▶ **What you will do**
Whatever the records contain, reproduce all of them exactly.

Stored items
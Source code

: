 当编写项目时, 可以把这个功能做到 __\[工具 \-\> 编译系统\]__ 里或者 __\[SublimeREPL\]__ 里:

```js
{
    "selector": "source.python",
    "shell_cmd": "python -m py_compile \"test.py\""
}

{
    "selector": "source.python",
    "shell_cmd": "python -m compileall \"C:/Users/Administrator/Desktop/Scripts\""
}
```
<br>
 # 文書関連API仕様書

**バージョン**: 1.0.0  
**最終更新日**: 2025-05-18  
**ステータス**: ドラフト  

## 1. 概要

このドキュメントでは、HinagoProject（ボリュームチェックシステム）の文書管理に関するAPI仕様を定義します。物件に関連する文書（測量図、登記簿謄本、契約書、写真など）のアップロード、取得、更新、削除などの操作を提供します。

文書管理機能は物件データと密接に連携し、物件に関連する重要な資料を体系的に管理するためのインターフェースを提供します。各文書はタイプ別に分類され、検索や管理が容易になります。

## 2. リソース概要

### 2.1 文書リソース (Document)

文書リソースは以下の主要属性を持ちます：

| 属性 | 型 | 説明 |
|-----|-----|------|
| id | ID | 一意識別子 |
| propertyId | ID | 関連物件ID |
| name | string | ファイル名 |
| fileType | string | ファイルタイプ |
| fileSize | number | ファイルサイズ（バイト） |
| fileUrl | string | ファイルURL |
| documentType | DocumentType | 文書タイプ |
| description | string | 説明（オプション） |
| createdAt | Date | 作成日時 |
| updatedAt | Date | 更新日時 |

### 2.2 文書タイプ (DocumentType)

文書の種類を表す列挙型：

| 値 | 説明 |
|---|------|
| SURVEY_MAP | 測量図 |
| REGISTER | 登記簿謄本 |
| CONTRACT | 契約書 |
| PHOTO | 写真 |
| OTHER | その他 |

▶ **Result of this exercise**
Source code

: 当编写项目时, 可以把这个功能做到 __\[工具 \-\> 编译系统\]__ 里或者 __\[SublimeREPL\]__ 里:

```js
{
    "selector": "source.python",
    "shell_cmd": "python -m py_compile \"test.py\""
}

{
    "selector": "source.python",
    "shell_cmd": "python -m compileall \"C:/Users/Administrator/Desktop/Scripts\""
}
```
<br>
 # 文書関連API仕様書

**バージョン**: 1.0.0  
**最終更新日**: 2025-05-18  
**ステータス**: ドラフト  

## 1. 概要

このドキュメントでは、HinagoProject（ボリュームチェックシステム）の文書管理に関するAPI仕様を定義します。物件に関連する文書（測量図、登記簿謄本、契約書、写真など）のアップロード、取得、更新、削除などの操作を提供します。

文書管理機能は物件データと密接に連携し、物件に関連する重要な資料を体系的に管理するためのインターフェースを提供します。各文書はタイプ別に分類され、検索や管理が容易になります。

## 2. リソース概要

### 2.1 文書リソース (Document)

文書リソースは以下の主要属性を持ちます：

| 属性 | 型 | 説明 |
|-----|-----|------|
| id | ID | 一意識別子 |
| propertyId | ID | 関連物件ID |
| name | string | ファイル名 |
| fileType | string | ファイルタイプ |
| fileSize | number | ファイルサイズ（バイト） |
| fileUrl | string | ファイルURL |
| documentType | DocumentType | 文書タイプ |
| description | string | 説明（オプション） |
| createdAt | Date | 作成日時 |
| updatedAt | Date | 更新日時 |

### 2.2 文書タイプ (DocumentType)

文書の種類を表す列挙型：

| 値 | 説明 |
|---|------|
| SURVEY_MAP | 測量図 |
| REGISTER | 登記簿謄本 |
| CONTRACT | 契約書 |
| PHOTO | 写真 |
| OTHER | その他 |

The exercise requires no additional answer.